17 December 2013 The long-sought international peace conference on Syria is set to begin on 22 January with a one-day meeting in the Swiss town of Montreux, the United Nations confirmed today.
The conference, originally scheduled to take place in Geneva, will now be held in two parts, with the opening session in Montreux, and, after a day’s break, moving on 24 January to the world body’s headquarters in Geneva. The conference will bring the Syrian Government and the opposition to a negotiating table for the first time since the conflict started in March 2011.
“After the date had been chosen, it was realized that there would be other events taking place in Geneva at the same time,” said Khawla Mattar, spokeswoman for Joint Special Representative of the UN and the League of Arab States, Lakhdar Brahimi, who is organizing the conference.
The World Economic Forum is due to begin in Davos on 22 January with officials and VIPs passing through Geneva, as well as at least one trade fair planned in Geneva.
Rather than change the date, which was selected due to the urgency expressed by Secretary-General Ban Ki-moon, and the agreement by the initiating countries, the United States and Russia, the first day of the conference was be moved to Montreux.
The town, renowned for its legendary jazz festival, was selected due to “logistics, security, availability of accommodation and conference facilities,” Ms. Mattar said.
“The first part in Montreux …delegations of all invited countries…would have an opportunity to express their views on the issue,” she explained, adding that the second part, in Geneva, would then be restricted to only to the two Syrian delegations and Joint Special Representative Brahimi.
The talks would not be open-ended, and a time frame would be set once the negotiations started, Ms. Mattar announced.

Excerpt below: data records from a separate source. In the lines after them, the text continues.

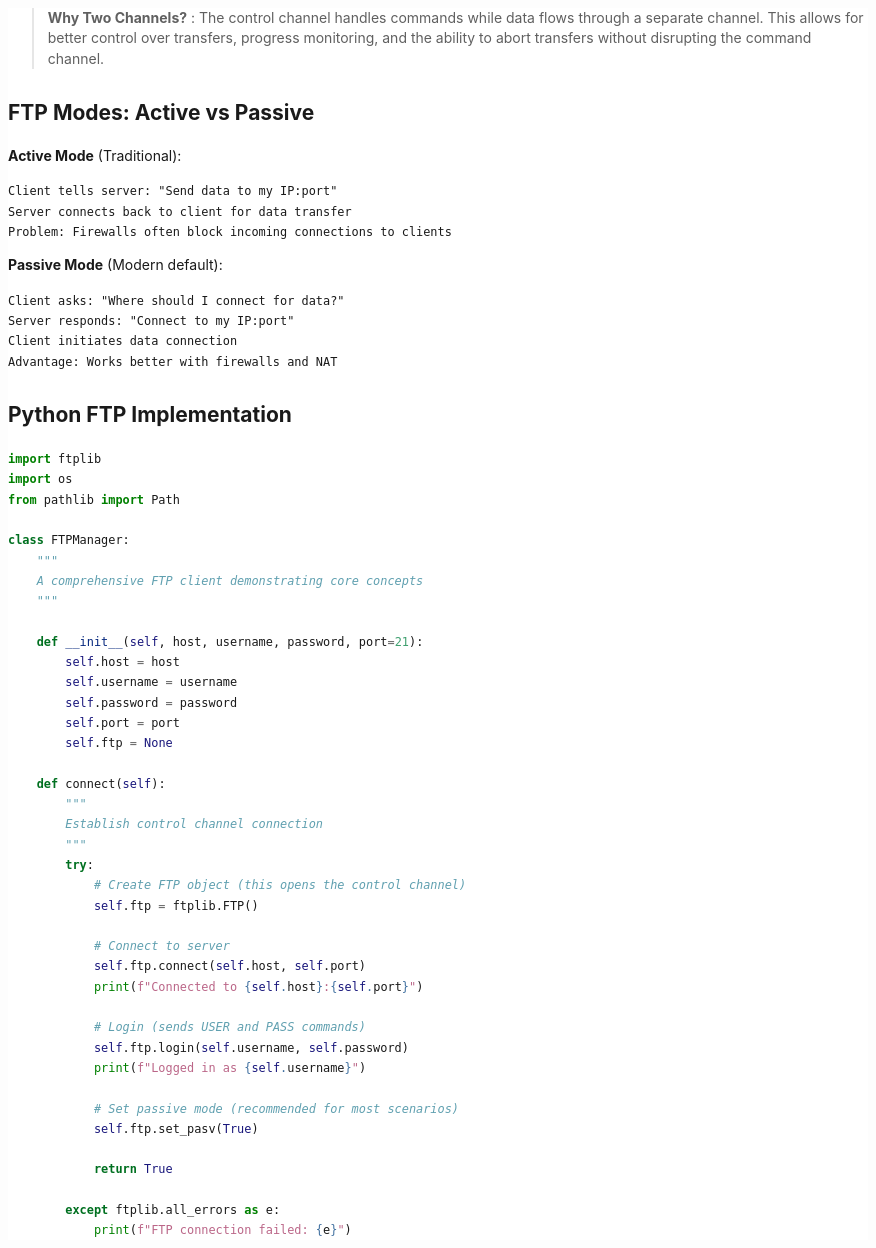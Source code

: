 > **Why Two Channels?** : The control channel handles commands while data flows through a separate channel. This allows for better control over transfers, progress monitoring, and the ability to abort transfers without disrupting the command channel.

## FTP Modes: Active vs Passive

**Active Mode** (Traditional):

```
Client tells server: "Send data to my IP:port"
Server connects back to client for data transfer
Problem: Firewalls often block incoming connections to clients
```

**Passive Mode** (Modern default):

```
Client asks: "Where should I connect for data?"
Server responds: "Connect to my IP:port"
Client initiates data connection
Advantage: Works better with firewalls and NAT
```

## Python FTP Implementation

```python
import ftplib
import os
from pathlib import Path

class FTPManager:
    """
    A comprehensive FTP client demonstrating core concepts
    """
  
    def __init__(self, host, username, password, port=21):
        self.host = host
        self.username = username
        self.password = password
        self.port = port
        self.ftp = None
  
    def connect(self):
        """
        Establish control channel connection
        """
        try:
            # Create FTP object (this opens the control channel)
            self.ftp = ftplib.FTP()
          
            # Connect to server
            self.ftp.connect(self.host, self.port)
            print(f"Connected to {self.host}:{self.port}")
          
            # Login (sends USER and PASS commands)
            self.ftp.login(self.username, self.password)
            print(f"Logged in as {self.username}")
          
            # Set passive mode (recommended for most scenarios)
            self.ftp.set_pasv(True)
          
            return True
          
        except ftplib.all_errors as e:
            print(f"FTP connection failed: {e}")
```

Further details are expected to be discussed on Friday in a trilateral meeting between Mr. Brahimi and officials from the United States and Russia.

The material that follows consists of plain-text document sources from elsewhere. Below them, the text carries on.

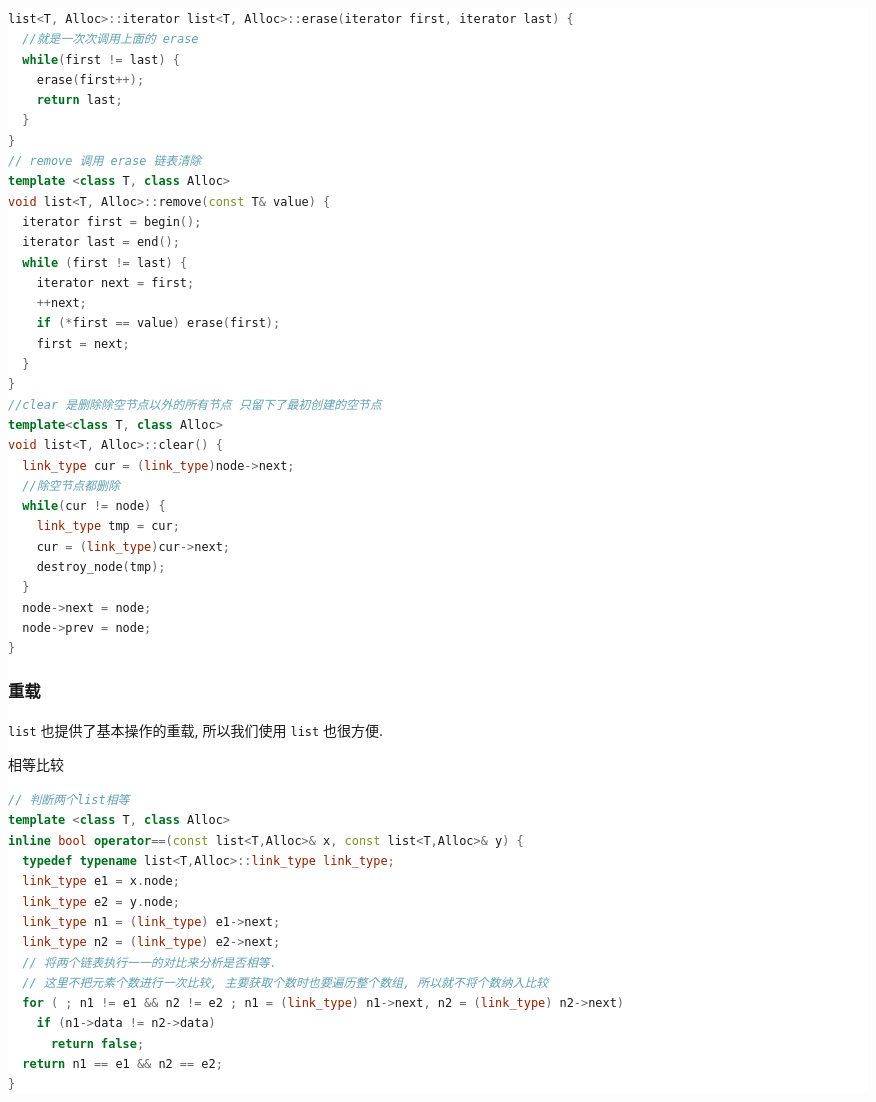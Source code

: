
 ```c++
list<T, Alloc>::iterator list<T, Alloc>::erase(iterator first, iterator last) {
  //就是一次次调用上面的 erase 
  while(first != last) {
    erase(first++);
    return last;
  }
}
// remove 调用 erase 链表清除
template <class T, class Alloc>
void list<T, Alloc>::remove(const T& value) {
  iterator first = begin();
  iterator last = end();
  while (first != last) {
    iterator next = first;
    ++next;
    if (*first == value) erase(first);
    first = next;
  }
}
//clear 是删除除空节点以外的所有节点 只留下了最初创建的空节点
template<class T, class Alloc> 
void list<T, Alloc>::clear() {
  link_type cur = (link_type)node->next;
  //除空节点都删除
  while(cur != node) {
    link_type tmp = cur;
    cur = (link_type)cur->next;
    destroy_node(tmp);
  }
  node->next = node;
  node->prev = node;
}
```

### 重载

`list` 也提供了基本操作的重载, 所以我们使用 `list` 也很方便.

相等比较

```c++
// 判断两个list相等
template <class T, class Alloc>
inline bool operator==(const list<T,Alloc>& x, const list<T,Alloc>& y) {
  typedef typename list<T,Alloc>::link_type link_type;
  link_type e1 = x.node;
  link_type e2 = y.node;
  link_type n1 = (link_type) e1->next;
  link_type n2 = (link_type) e2->next;
  // 将两个链表执行一一的对比来分析是否相等. 
  // 这里不把元素个数进行一次比较, 主要获取个数时也要遍历整个数组, 所以就不将个数纳入比较
  for ( ; n1 != e1 && n2 != e2 ; n1 = (link_type) n1->next, n2 = (link_type) n2->next)
    if (n1->data != n2->data)
      return false;
  return n1 == e1 && n2 == e2;
}
```
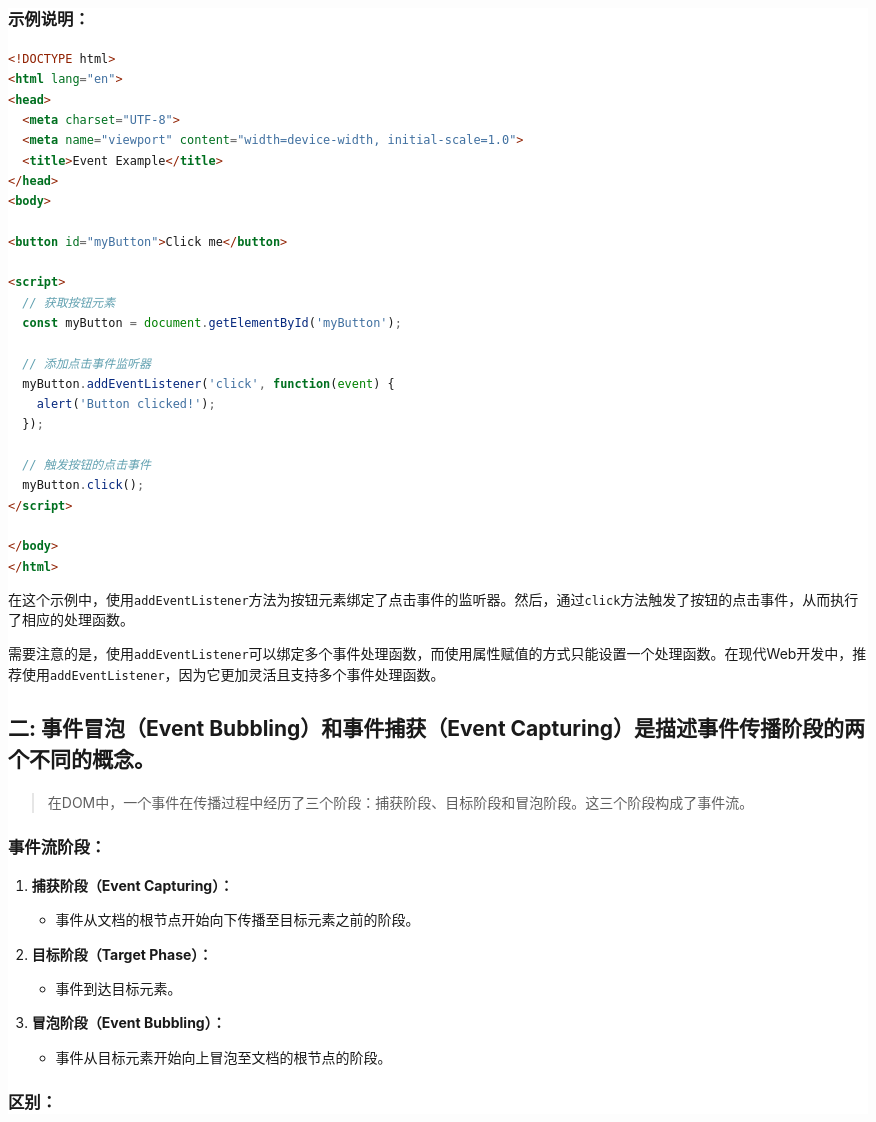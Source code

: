 ### 示例说明：

```html
<!DOCTYPE html>
<html lang="en">
<head>
  <meta charset="UTF-8">
  <meta name="viewport" content="width=device-width, initial-scale=1.0">
  <title>Event Example</title>
</head>
<body>

<button id="myButton">Click me</button>

<script>
  // 获取按钮元素
  const myButton = document.getElementById('myButton');

  // 添加点击事件监听器
  myButton.addEventListener('click', function(event) {
    alert('Button clicked!');
  });

  // 触发按钮的点击事件
  myButton.click();
</script>

</body>
</html>
```

在这个示例中，使用`addEventListener`方法为按钮元素绑定了点击事件的监听器。然后，通过`click`方法触发了按钮的点击事件，从而执行了相应的处理函数。

需要注意的是，使用`addEventListener`可以绑定多个事件处理函数，而使用属性赋值的方式只能设置一个处理函数。在现代Web开发中，推荐使用`addEventListener`，因为它更加灵活且支持多个事件处理函数。


## 二: 事件冒泡（Event Bubbling）和事件捕获（Event Capturing）是描述事件传播阶段的两个不同的概念。
> 在DOM中，一个事件在传播过程中经历了三个阶段：捕获阶段、目标阶段和冒泡阶段。这三个阶段构成了事件流。

### 事件流阶段：

1. **捕获阶段（Event Capturing）：**
   - 事件从文档的根节点开始向下传播至目标元素之前的阶段。

2. **目标阶段（Target Phase）：**
   - 事件到达目标元素。

3. **冒泡阶段（Event Bubbling）：**
   - 事件从目标元素开始向上冒泡至文档的根节点的阶段。

### 区别：
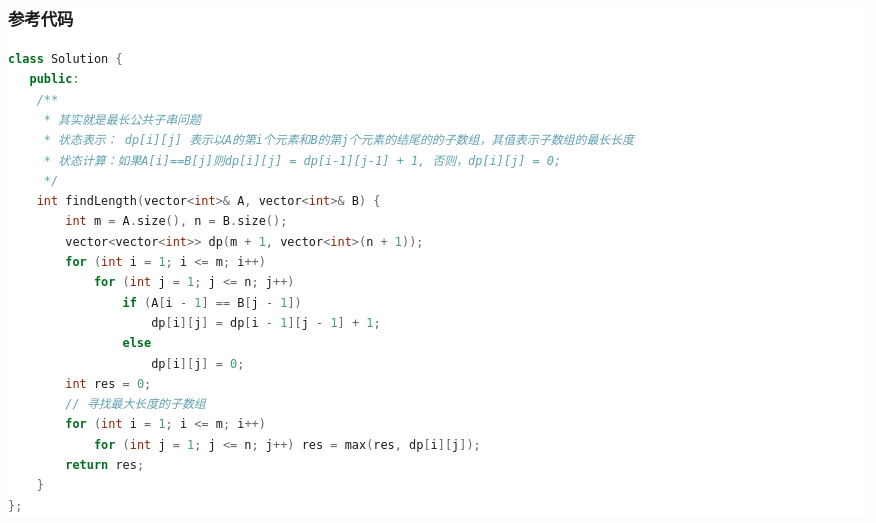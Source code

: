 ### 参考代码

```c++
class Solution {
   public:
    /**
     * 其实就是最长公共子串问题
     * 状态表示： dp[i][j] 表示以A的第i个元素和B的第j个元素的结尾的的子数组，其值表示子数组的最长长度
     * 状态计算：如果A[i]==B[j]则dp[i][j] = dp[i-1][j-1] + 1, 否则，dp[i][j] = 0;
     */
    int findLength(vector<int>& A, vector<int>& B) {
        int m = A.size(), n = B.size();
        vector<vector<int>> dp(m + 1, vector<int>(n + 1));
        for (int i = 1; i <= m; i++)
            for (int j = 1; j <= n; j++)
                if (A[i - 1] == B[j - 1])
                    dp[i][j] = dp[i - 1][j - 1] + 1;
                else
                    dp[i][j] = 0;
        int res = 0;
        // 寻找最大长度的子数组
        for (int i = 1; i <= m; i++)
            for (int j = 1; j <= n; j++) res = max(res, dp[i][j]);
        return res;
    }
};
```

The trilateral group, due to meet at the Palais des Nations in Geneva, would then be joined by permanent representatives of other permanent members of the Security Council – China, France and the United Kingdom – as well as of the League of Arab States, European Union and Syria’s immediate neighbours – Jordan, Iraq, Lebanon and Turkey.

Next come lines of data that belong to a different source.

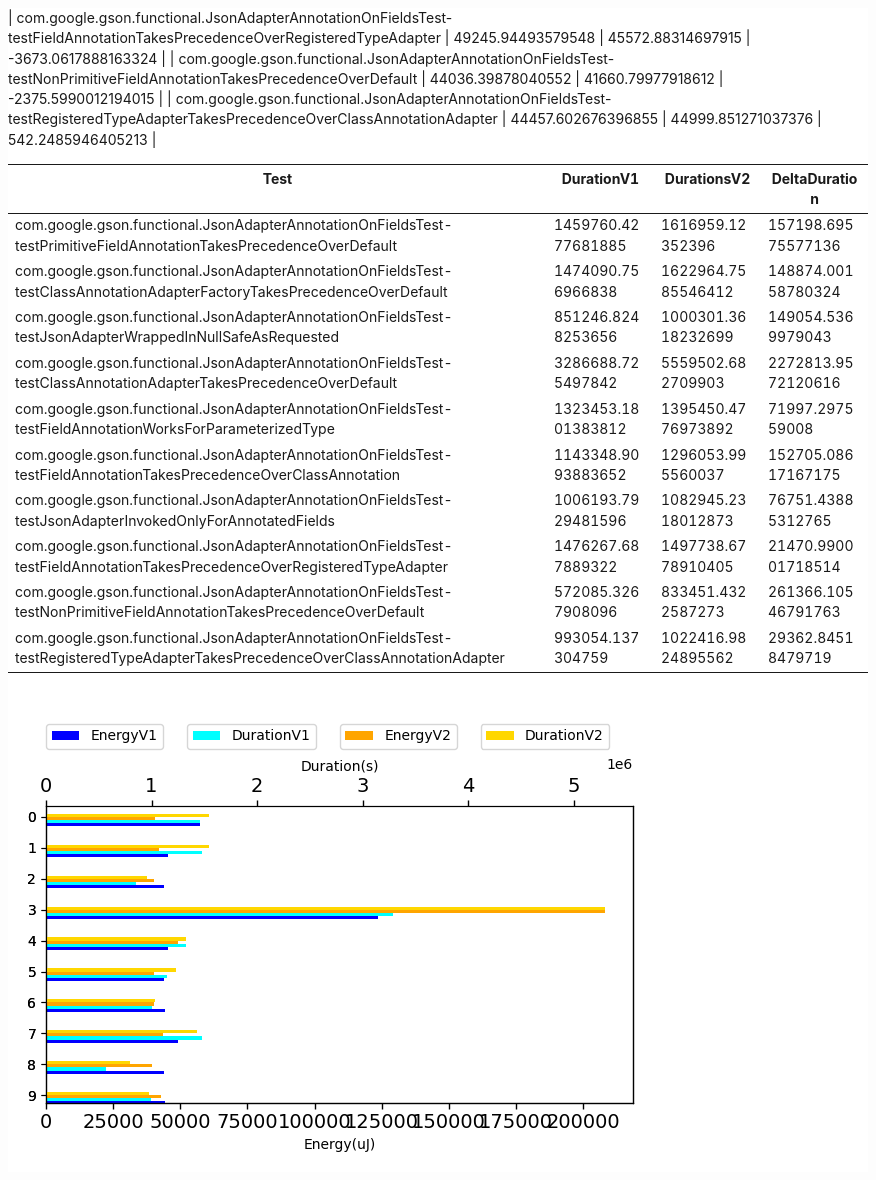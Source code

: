 | com.google.gson.functional.JsonAdapterAnnotationOnFieldsTest-testFieldAnnotationTakesPrecedenceOverRegisteredTypeAdapter | 49245.94493579548 | 45572.88314697915 | -3673.0617888163324 |
| com.google.gson.functional.JsonAdapterAnnotationOnFieldsTest-testNonPrimitiveFieldAnnotationTakesPrecedenceOverDefault | 44036.39878040552 | 41660.79977918612 | -2375.5990012194015 |
| com.google.gson.functional.JsonAdapterAnnotationOnFieldsTest-testRegisteredTypeAdapterTakesPrecedenceOverClassAnnotationAdapter | 44457.602676396855 | 44999.851271037376 | 542.2485946405213 |

| Test | DurationV1 | DurationsV2 | DeltaDuration |
| --- | --- | --- | --- |
| com.google.gson.functional.JsonAdapterAnnotationOnFieldsTest-testPrimitiveFieldAnnotationTakesPrecedenceOverDefault | 1459760.4277681885 | 1616959.12352396 | 157198.69575577136 |
| com.google.gson.functional.JsonAdapterAnnotationOnFieldsTest-testClassAnnotationAdapterFactoryTakesPrecedenceOverDefault | 1474090.756966838 | 1622964.7585546412 | 148874.00158780324 |
| com.google.gson.functional.JsonAdapterAnnotationOnFieldsTest-testJsonAdapterWrappedInNullSafeAsRequested | 851246.8248253656 | 1000301.3618232699 | 149054.5369979043 |
| com.google.gson.functional.JsonAdapterAnnotationOnFieldsTest-testClassAnnotationAdapterTakesPrecedenceOverDefault | 3286688.725497842 | 5559502.682709903 | 2272813.9572120616 |
| com.google.gson.functional.JsonAdapterAnnotationOnFieldsTest-testFieldAnnotationWorksForParameterizedType | 1323453.1801383812 | 1395450.4776973892 | 71997.297559008 |
| com.google.gson.functional.JsonAdapterAnnotationOnFieldsTest-testFieldAnnotationTakesPrecedenceOverClassAnnotation | 1143348.9093883652 | 1296053.995560037 | 152705.08617167175 |
| com.google.gson.functional.JsonAdapterAnnotationOnFieldsTest-testJsonAdapterInvokedOnlyForAnnotatedFields | 1006193.7929481596 | 1082945.2318012873 | 76751.43885312765 |
| com.google.gson.functional.JsonAdapterAnnotationOnFieldsTest-testFieldAnnotationTakesPrecedenceOverRegisteredTypeAdapter | 1476267.687889322 | 1497738.6778910405 | 21470.990001718514 |
| com.google.gson.functional.JsonAdapterAnnotationOnFieldsTest-testNonPrimitiveFieldAnnotationTakesPrecedenceOverDefault | 572085.3267908096 | 833451.4322587273 | 261366.10546791763 |
| com.google.gson.functional.JsonAdapterAnnotationOnFieldsTest-testRegisteredTypeAdapterTakesPrecedenceOverClassAnnotationAdapter | 993054.137304759 | 1022416.9824895562 | 29362.84518479719 |

![](./com.google.gson.functional.JsonAdapterAnnotationOnFieldsTest-graph.png)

In addition to logistics, the meeting will discuss items such as the list of countries to be invited, and the compositions of the Syrian Government and opposition delegations.
“The JSR would like to know the names of participants as soon as possible, by the end of the year the latest, so that he could commence preliminary consultations with them,” Ms. Mattar said referring to Mr. Brahimi.
Over 100,000 people have been killed and 8 million driven from their homes, 2 million of them seeking refuge in neighbouring countries, since the conflict first erupted in March 2011 between forces loyal to President Bashar al-Assad and initially peaceful opponents seeking to oust him.
The goal of the so-called “Geneva II” conference will be to achieve a political solution to the conflict through a comprehensive agreement between the Government and the opposition for the full implementation of the Geneva communiqué, adopted after the first international meeting on the issue on 30 June 2012, which called for the creation of a transitional government that would lead to holding elections.